2.2. Bij besluit van 27 maart 2007 heeft het Uwv het bezwaar van appellante ongegrond verklaard.
3. De rechtbank is in de aangevallen uitspraak I tot het oordeel gekomen dat het Uwv, gelet op artikel 4:6 van de Algemene wet bestuursrecht (Awb), met verwijzing naar de rapportage van de bezwaarverzekeringsarts A.D.C. Huijsmans van 22 maart 2007, terecht heeft geoordeeld dat niet is gebleken van nieuwe feiten of omstandigheden op grond waarvan de voormelde beslissingen niet in stand kunnen blijven.
4. De Raad onderschrijft het oordeel van de rechtbank en verenigt zich ten volle met de overwegingen die tot dat oordeel hebben geleid. Hetgeen namens appellante in hoger is aangevoerd bevat, vergeleken met de gronden in eerste aanleg, geen nieuwe elementen en heeft de Raad dan ook niet tot een ander oordeel kunnen brengen.
5. De aangevallen uitspraak I komt voor bevestiging in aanmerking.
Met betrekking tot de zaak 08/6600 WAO
6. Appellante heeft zich op 2 november 2006 en 21 mei 2007 in verband met op of rond 1 november 2003 toegenomen klachten, zijnde lage rugklachten met uitstraling naar het rechterbeen, tot het Uwv gewend met een aanvraag om toekenning van een uitkering in het kader van artikel 43a van de WAO. Het Uwv heeft bij het op bezwaar genomen besluit van 18 februari 2008, zijn besluit van 20 november 2007 gehandhaafd waarbij het verzoek van appellante is afgewezen en heeft vervolgens het bezwaar van appellante ongegrond verklaard.
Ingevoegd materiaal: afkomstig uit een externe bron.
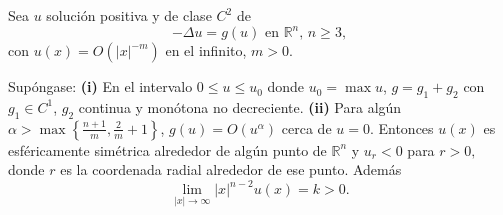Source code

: 



\begin{theorem}
Sea $u$ soluci\'{o}n positiva y de clase $C^{2}$ de
\begin{equation}
-\Delta u=g\left(  u\right)  \text{ \ \ en }\mathbb{R}^{n}\text{, }%
n\geq3,\tag{15}%
\end{equation}
con $u\left(  x\right)  =O\left(  \left\vert x\right\vert ^{-m}\right)  $ en
el infinito, $m>0$.

Sup\'{o}ngase: \textbf{(i)} En el intervalo $0\leq u\leq u_{0}$ donde
$u_{0}=\max u$, $g=g_{1}+g_{2}$ con $g_{1}\in C^{1}$, $g_{2}$ continua y
mon\'{o}tona no decreciente. \textbf{(ii)} Para alg\'{u}n \linebreak%
$\alpha>\max\left\{  \frac{n+1}{m},\frac{2}{m}+1\right\}  $, $g\left(
u\right)  =O\left(  u^{\alpha}\right)  $ cerca de $u=0$. Entonces $u\left(
x\right)  $ es esf\'{e}ricamente sim\'{e}trica alrededor de alg\'{u}n punto de
$\mathbb{R}^{n}$ y $u_{r}<0$ para $r>0,$ donde $r$ es la coordenada radial
alrededor de ese punto. Adem\'{a}s
\begin{equation}
\lim_{\left\vert x\right\vert \rightarrow\infty}\left\vert x\right\vert
^{n-2}u\left(  x\right)  =k>0\text{.}\tag{16}%
\end{equation}

\end{theorem}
Het Uwv heeft hiertoe overwogen dat de mate van arbeids-ongeschiktheid vanaf 1 november 2003 niet is toegenomen ten opzichte van 8 juni 2003, de datum van intrekking van de WAO-uitkering.
7. De rechtbank heeft in de aangevallen uitspraak II geen aanleiding gezien om te twijfelen aan de zorgvuldigheid en de juistheid van het verzekeringsgeneeskundig oordeel waarop het bestreden besluit is gebaseerd en heeft het beroep van appellante ongegrond verklaard. Het Uwv heeft naar het oordeel van de rechtbank op goede gronden geconcludeerd dat er geen sprake is van toegenomen arbeidsongeschiktheid in de zin van artikel 43a van de WAO.
8. Appellante heeft in hoger beroep herhaald dat in het kader van haar melding van toegenomen arbeidsongeschiktheid, het medisch onderzoek door het Uwv onzorgvuldig is geschied nu de mogelijkheid dat appellante lijdt aan posttraumatische dystrofie (PTD), niet is onderzocht. Evenmin zijn de bevindingen die hebben geleid tot de beschikking inzake de WSW, meegewogen in het medische oordeel van het Uwv.
9. De Raad heeft, evenals de rechtbank, in hetgeen is aangevoerd onvoldoende aanknopingspunten gevonden voor het oordeel dat het bestreden besluit onjuist is. Appellante heeft in beroep noch in hoger beroep een medische onderbouwing overgelegd op grond waarvan zou moeten worden aangenomen dat haar belastbaarheid ten opzichte van die op 8 juni 2003 op 1 november 2003 bezien zou zijn afgenomen. De grond dat appellante mogelijk lijdt aan PTD en dat dit door het Uwv had dienen te worden onderzocht, kan niet slagen. Uit de gedingstukken blijkt niet dat de behandelaars van appellante deze diagnose hebben gesteld. Daarnaast merkt de Raad op dat een diagnose op zichzelf nog geen beperking inhoudt. Voorts is op geen enkele wijze aangegeven waarom appellante ten tijde in geding, zijnde 1 november 2003, mede op grond van de
- mogelijke - diagnose meer of ernstiger beperkt was te achten dan door het Uwv is aangenomen.
Wat betreft de tweede beroepsgrond inzake de bevindingen opgesteld in het kader van een WSW-beschikking, onderschrijft de Raad hetgeen de rechtbank hieromtrent heeft overwogen en maakt deze tot de zijne.
10. Het vorenstaande betekent dat de aangevallen uitspraak II dient te worden bevestigd.
11. Er bestaan geen termen voor een proceskostenveroordeling.
De Centrale Raad van Beroep,
Bevestigt de aangevallen uitspraken I en II.
Deze uitspraak is gedaan door A.T. de Kwaasteniet. De beslissing is, in tegenwoordigheid van A.C. Palmboom als griffier, uitgesproken in het openbaar op 8 mei 2009.
(get.) A.T. de Kwaasteniet.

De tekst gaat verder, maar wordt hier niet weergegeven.